Yes, two. I've recently been on a kick of posting my workouts, so here are two more...after another lovely introduction and maybe some color commentary from Steve (there is no Steve, it's just a name I find funny and can't figure out why). This week, I've shared a bit about that pesky IT band that's been causing me problems for a while now. I'm on day 6 of stretching that thing twice a day, and I really can't tell a difference yet. Qué será, será. I wasn't expecting overnight success with it, and haven't noticed any regression or anything, so I'll stay the course with the stretching for the next several weeks. Also this week, I'm now under 3 pounds from my goal! Barely. 2.75 to be precise. The weight loss has slowed way down so close to the end. Slacking a bit with my workouts has been a problem that I'm attempting to solve this week. Enough rambling, on with the workouts.

The first is a full body workout that is just cruel in its construction. Starting with 10 reps of each exercise, and increasing by 10 each round, do 5 rounds of Pushups, Situps, and Body Squats for time. But wait, we're not done!. Separate each round with a 1/4 mile run. This work out is so deceptive because you can practically coast through the first 3 rounds like you've done nothing. Then, out of nowhere (not really), round 4 hits. 40 pushups sucks, 40 situps is a nice break, 40 body squats takes away any remaining breath, then the running. Ugh! And there's one more round after that. If the grammar police in your head hates the sentence with the 40s in it, I'm referring to the act of doing 40 of that exercise. Feel free to reread that sentence, placing "The act of doing" before each if it helps you.

Exercise demos:

  1. Overhead Squat
  2. Back Extensions
  3. One-armed Russian Kettlebell Swing*
* - Links to a tutorial series about using kettlebells. Number 7 is the one-armed tutorial.

Next, we have the killer core workout. For a quick reference, your core is not just your abs, but rather all the muscles that hold up and stabilize your torso. This one is an AMRAP in 20 minutes workout. Each round consists of 5 Overhead Squat, 12 situps, 10 Back Extensions, 5 One-armed Russian kettlebell swings per arm. This one was brutal in two spots: the overhead squat and the back extensions. Situps and kettlebell swings are nothing compared to those two. I only made it through 5 rounds of this before it was suggested that I stop. The concern was that I wouldn't be able to move the next day (today actually). Fear not, for I can move! But seriously, you'll feel this in your lower back real quick.

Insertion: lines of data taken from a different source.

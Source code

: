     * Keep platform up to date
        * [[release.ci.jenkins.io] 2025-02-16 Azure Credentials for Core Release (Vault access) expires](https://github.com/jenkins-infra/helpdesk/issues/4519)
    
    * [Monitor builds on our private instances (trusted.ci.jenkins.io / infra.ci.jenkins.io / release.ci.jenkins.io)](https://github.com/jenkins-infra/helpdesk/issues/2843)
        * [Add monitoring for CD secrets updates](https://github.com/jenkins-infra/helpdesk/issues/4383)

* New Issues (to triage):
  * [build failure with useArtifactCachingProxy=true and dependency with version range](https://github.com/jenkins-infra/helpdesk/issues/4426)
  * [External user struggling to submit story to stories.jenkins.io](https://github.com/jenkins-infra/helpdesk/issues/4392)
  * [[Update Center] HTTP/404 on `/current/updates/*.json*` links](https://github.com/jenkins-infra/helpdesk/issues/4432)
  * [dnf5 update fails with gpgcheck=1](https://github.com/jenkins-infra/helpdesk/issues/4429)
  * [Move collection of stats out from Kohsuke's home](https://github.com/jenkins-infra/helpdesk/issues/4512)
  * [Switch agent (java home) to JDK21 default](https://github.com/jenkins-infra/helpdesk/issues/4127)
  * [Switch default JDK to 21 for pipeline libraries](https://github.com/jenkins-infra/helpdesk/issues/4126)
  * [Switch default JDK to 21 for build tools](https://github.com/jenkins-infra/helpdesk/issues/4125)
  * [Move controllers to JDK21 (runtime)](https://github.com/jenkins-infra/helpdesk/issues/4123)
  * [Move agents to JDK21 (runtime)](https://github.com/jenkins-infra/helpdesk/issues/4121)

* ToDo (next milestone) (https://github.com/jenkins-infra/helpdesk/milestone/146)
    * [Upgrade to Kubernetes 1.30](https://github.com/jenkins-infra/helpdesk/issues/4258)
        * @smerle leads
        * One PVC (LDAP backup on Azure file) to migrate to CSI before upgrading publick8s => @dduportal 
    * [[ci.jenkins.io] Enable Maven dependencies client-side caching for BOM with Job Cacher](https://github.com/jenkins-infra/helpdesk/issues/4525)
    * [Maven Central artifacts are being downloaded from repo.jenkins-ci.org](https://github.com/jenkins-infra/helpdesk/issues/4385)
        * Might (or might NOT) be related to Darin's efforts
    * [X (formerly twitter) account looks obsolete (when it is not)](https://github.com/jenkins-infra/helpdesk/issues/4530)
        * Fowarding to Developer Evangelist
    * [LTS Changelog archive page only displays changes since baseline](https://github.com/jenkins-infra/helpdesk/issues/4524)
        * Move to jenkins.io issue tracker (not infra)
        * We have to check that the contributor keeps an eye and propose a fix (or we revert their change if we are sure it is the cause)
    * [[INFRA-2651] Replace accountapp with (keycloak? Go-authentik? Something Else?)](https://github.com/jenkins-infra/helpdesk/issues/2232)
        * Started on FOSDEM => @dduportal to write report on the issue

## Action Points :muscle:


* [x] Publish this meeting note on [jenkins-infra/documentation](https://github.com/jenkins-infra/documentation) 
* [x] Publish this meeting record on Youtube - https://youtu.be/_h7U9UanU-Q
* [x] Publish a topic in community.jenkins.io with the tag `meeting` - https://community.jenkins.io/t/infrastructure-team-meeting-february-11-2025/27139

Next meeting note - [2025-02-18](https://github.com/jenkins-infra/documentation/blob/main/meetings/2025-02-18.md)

That's all I have this time. These two workouts were good ones, the first as a whole-body, sweat-inducing sessions, the second as a targeted wear-out session. Enjoy.

Monday, September 26, 2011

Possible Solution to Knee Pain While Running

Ok, so we know flexibility is vitally important for over strength and fitness. It helps prevent injury, reduces stress on joints, all kinds of nice things. It may even buy you that pony you've been asking for since you were 4. But I found out this week that flexibility, poor flexibility at that, may be the source of my knee pain while running.

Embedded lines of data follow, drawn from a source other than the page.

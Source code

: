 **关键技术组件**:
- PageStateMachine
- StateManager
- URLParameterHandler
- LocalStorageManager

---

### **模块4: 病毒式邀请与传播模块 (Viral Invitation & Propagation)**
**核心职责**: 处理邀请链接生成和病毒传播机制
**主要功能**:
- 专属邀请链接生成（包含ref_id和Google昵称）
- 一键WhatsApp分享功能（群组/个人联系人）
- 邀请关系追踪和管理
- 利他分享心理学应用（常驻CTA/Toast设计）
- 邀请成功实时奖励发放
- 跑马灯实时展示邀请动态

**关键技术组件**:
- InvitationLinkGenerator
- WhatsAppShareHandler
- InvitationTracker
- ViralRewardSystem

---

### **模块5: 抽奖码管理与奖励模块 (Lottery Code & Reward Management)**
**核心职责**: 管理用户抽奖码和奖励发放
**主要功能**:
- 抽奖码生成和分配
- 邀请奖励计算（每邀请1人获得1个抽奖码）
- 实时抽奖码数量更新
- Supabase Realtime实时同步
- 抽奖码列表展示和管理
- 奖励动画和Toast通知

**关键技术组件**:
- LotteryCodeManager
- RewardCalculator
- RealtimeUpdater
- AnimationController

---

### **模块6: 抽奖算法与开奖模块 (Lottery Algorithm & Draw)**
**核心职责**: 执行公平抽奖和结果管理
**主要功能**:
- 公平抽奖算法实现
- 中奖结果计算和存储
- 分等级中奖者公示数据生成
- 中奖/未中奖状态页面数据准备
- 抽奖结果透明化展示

Let me set the stage with a little background into the problem. When I'm running or walking a long way, eventually I'll get an annoying pain along the outside of my knee. This will usually go away after I stop for a while and there's never any swelling or inflammation that I can see. Browsing the interwebs like I do pointed to a few sites that finally were able to clear it up. The problem is not in my knee, it's my Iliotibial Band, aka the IT Band.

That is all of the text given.